Principal Site Reliability Engineer (SRE), Production Systems at ThousandEyes (part of Cisco)
ThousandEyes empowers enterprises to see, understand and improve digital experiences for their customers and employees. The ThousandEyes cloud platform offers unmatched vantage points throughout the global Internet and cloud providers, delivering immediate visibility into the digital experience for every user, application, website or service, over any network. ThousandEyes is central to the global operations of the world's largest and fastest growing brands, including Comcast, eBay, HP, 120+ of the Global 2000, 65+ of the Fortune 500, 6 of the 7 top US banks, and 20 of the 25 top SaaS companies.

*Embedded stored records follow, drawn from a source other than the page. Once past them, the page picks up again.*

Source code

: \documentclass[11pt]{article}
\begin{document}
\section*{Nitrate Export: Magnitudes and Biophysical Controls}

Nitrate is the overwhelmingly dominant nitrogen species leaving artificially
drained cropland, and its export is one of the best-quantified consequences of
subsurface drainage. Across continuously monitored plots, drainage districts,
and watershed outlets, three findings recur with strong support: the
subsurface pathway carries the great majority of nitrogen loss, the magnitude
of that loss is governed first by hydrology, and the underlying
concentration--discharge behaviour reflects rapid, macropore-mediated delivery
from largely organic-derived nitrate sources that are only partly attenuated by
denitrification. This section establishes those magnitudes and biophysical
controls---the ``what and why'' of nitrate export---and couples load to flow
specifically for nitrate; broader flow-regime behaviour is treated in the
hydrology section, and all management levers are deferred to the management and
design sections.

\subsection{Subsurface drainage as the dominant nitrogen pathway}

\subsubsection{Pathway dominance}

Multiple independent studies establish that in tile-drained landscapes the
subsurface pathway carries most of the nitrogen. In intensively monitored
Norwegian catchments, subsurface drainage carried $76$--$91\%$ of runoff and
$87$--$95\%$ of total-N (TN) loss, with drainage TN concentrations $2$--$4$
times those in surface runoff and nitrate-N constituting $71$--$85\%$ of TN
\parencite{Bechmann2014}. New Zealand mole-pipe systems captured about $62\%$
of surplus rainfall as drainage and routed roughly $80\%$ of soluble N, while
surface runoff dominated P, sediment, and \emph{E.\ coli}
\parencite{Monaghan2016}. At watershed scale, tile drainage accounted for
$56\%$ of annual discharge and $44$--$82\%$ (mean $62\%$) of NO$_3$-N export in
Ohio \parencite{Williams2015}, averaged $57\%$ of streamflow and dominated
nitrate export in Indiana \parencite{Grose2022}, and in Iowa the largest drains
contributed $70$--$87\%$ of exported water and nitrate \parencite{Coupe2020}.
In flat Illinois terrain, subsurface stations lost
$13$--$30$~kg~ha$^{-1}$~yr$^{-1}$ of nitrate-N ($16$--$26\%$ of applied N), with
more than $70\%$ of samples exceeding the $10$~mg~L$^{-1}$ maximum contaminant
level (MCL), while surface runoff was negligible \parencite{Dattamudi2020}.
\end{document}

Engineering at ThousandEyes
At ThousandEyes, we use cutting-edge technologies and innovative techniques to study and visualize networks on a global scale. ThousandEyes engineers are focused on continuous improvement — of our product, our codebase, our knowledge, and our skills. We believe in innovation, simplicity, and elegance. We work in small, cross-functional teams where everyone has a voice.
Learn more about engineering at ThousandEyes: https://www.youtube.com/watch?v=b9a_c8yJyzc
About the Role
The goal of the Production Systems team is to have a fully automated and self service, highly scalable, efficient and reliable infrastructure. As a Principal Site Reliability Engineer on this team you will be ensuring the team reliably builds and operates infrastructure, as a code, that keeps the ThousandEyes platform always available.
What we're looking for:
- 8+ years of SRE/devops/infrastructure experience
- A fast learner
- Comfortable working with new technologies
- Exceptional with Go and/or Python and familiar with algorithms, data structures, and complexity analysis
- Exceptional with Unix/Linux systems, with experience working with the shell, the kernel, system libraries, file systems, and client-server protocols
- Experience with network protocols and theory (TCP/IP, UDP, ICMP, MAC addresses, IP packets, DNS, overlay networks, OSI layers, load balancing, etc.)
- Experience with configuration management systems
- Experience with containers at large scale
- Experience with databases and/or performance tuning
- Experience with distributed systems and high scalable systems
- The will to contribute to open source projects